No podía sacarlo de mi cabeza. El tipo estaba ahí, tambaleándose, riéndose de mí mientras yo luchaba con aquel maldito sofá que no pasaba por la puerta del ascensor. Había olido a alcohol desde metros antes de que se acercara, un tufo pesado y amargo. Primero pidió algo de dinero, luego un cigarrillo, y al final, sin razón alguna, soltó una carcajada mientras dejaba caer una botella vacía al suelo, haciéndola estallar en mil pedazos justo donde estaba trabajando. No ayudó en nada; solo se fue tambaleándose calle abajo, como si el mundo fuera suyo.
Un rato después, ya era de noche. Aún me ardía la rabia en el pecho mientras conducía por esa avenida vacía. Lo vi otra vez. El mismo chaval, caminando a trompicones por el borde de la carretera, arrastrando una caja de cartón con una correa de perro, su silueta apenas visible bajo la luz amarilla de las farolas. Fue un impulso.

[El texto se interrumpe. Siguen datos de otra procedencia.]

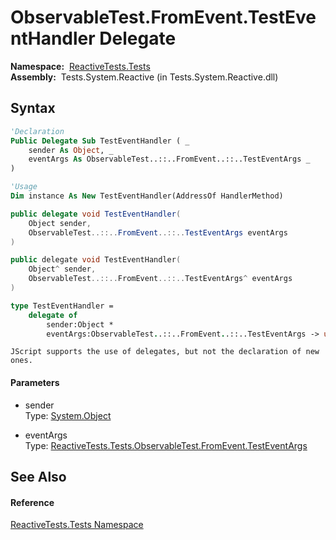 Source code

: # ObservableTest.FromEvent.TestEventHandler Delegate

**Namespace:**  [ReactiveTests.Tests](ReactiveTests.Tests\ReactiveTests.Tests.md)  
**Assembly:**  Tests.System.Reactive (in Tests.System.Reactive.dll)

## Syntax

```vb
'Declaration
Public Delegate Sub TestEventHandler ( _
    sender As Object, _
    eventArgs As ObservableTest..::..FromEvent..::..TestEventArgs _
)
```

```vb
'Usage
Dim instance As New TestEventHandler(AddressOf HandlerMethod)
```

```csharp
public delegate void TestEventHandler(
    Object sender,
    ObservableTest..::..FromEvent..::..TestEventArgs eventArgs
)
```

```c++
public delegate void TestEventHandler(
    Object^ sender, 
    ObservableTest..::..FromEvent..::..TestEventArgs^ eventArgs
)
```

```fsharp
type TestEventHandler = 
    delegate of 
        sender:Object * 
        eventArgs:ObservableTest..::..FromEvent..::..TestEventArgs -> unit
```

```jscript
JScript supports the use of delegates, but not the declaration of new ones.
```

#### Parameters

- sender  
  Type: [System.Object](https://msdn.microsoft.com/en-us/library/e5kfa45b)

- eventArgs  
  Type: [ReactiveTests.Tests.ObservableTest.FromEvent.TestEventArgs](ObservableTest.FromEvent.TestEventArgs\ObservableTest.FromEvent.TestEventArgs.md)

## See Also

#### Reference

[ReactiveTests.Tests Namespace](ReactiveTests.Tests\ReactiveTests.Tests.md)





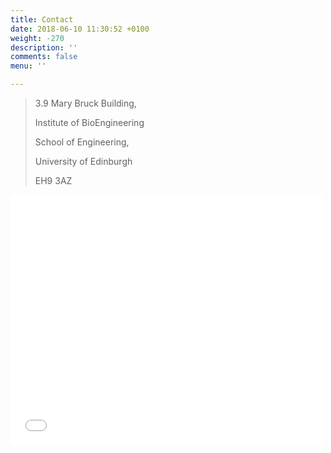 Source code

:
 ```yaml
---
title: Contact
date: 2018-06-10 11:30:52 +0100
weight: -270
description: ''
comments: false
menu: ''

---
```

> 3.9 Mary Bruck Building, 
>
> Institute of BioEngineering
>
> School of Engineering, 
>
> University of Edinburgh 
>
> EH9 3AZ

<div class="mapouter"><div class="gmap_canvas"><iframe width="500" height="400" id="gmap_canvas" src="[https://maps.google.com/maps?q=Mary%20bruck%20building&t=&z=13&ie=UTF8&iwloc=&output=embed](https://maps.google.com/maps?q=Mary%20bruck%20building&t=&z=13&ie=UTF8&iwloc=&output=embed "https://maps.google.com/maps?q=Mary%20bruck%20building&t=&z=13&ie=UTF8&iwloc=&output=embed")" frameborder="0" scrolling="no" marginheight="0" marginwidth="0"></iframe><a href="[https://www.crocothemes.net](https://www.crocothemes.net "https://www.crocothemes.net")"></a></div><style>.mapouter{text-align:right;height:400px;width:500px;}.gmap_canvas {overflow:hidden;background:none!important;height:400px;width:500px;}</style></div>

Un destello en mi mente que me gritó: "Ahora es tu oportunidad". No había nadie más en la calle. Nadie para ver. Nadie para detenerme.
Mis manos se apretaron contra el volante. Mis pies, como movidos por una voluntad ajena, pisaron el acelerador. El camión rugió y avanzó directo hacia él. No tuve dudas, no hubo vacilación. El golpe fue seco, un sonido sordo que aún me retumba en los oídos. Vi su cuerpo elevarse y caer al suelo como un muñeco roto. Un segundo, tal vez dos, de silencio absoluto antes de que mi respiración volviera a inundar la cabina.
No me detuve. Seguí conduciendo, los dedos temblando sobre el volante, pero una parte de mí, muy dentro, se sentía extrañamente aliviada. Como si un peso se hubiera desvanecido. Por primera vez en horas, mi pecho dejó de arder.